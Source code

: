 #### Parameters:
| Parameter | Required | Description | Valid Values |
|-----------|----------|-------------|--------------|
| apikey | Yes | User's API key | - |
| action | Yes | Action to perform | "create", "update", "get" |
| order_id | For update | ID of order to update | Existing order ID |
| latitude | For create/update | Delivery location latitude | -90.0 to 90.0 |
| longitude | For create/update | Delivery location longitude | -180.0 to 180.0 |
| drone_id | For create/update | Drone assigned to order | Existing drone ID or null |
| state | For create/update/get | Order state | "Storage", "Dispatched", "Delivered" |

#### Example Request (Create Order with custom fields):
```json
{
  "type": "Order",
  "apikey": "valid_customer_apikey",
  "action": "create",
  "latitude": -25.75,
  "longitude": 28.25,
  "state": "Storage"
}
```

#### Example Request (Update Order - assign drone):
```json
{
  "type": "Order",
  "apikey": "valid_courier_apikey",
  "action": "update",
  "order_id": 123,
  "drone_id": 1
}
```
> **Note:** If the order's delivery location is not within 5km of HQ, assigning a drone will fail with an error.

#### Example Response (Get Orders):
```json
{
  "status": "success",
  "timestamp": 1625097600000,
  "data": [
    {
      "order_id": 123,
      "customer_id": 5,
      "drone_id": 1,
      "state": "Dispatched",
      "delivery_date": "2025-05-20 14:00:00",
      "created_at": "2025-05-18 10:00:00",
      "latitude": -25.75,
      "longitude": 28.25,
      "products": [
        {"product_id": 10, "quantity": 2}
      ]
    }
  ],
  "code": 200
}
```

============================================================

Exercise aim >>
Looking at the records above, report how many lines contain the word "Request". Answer with the number only.

Task solution >>
2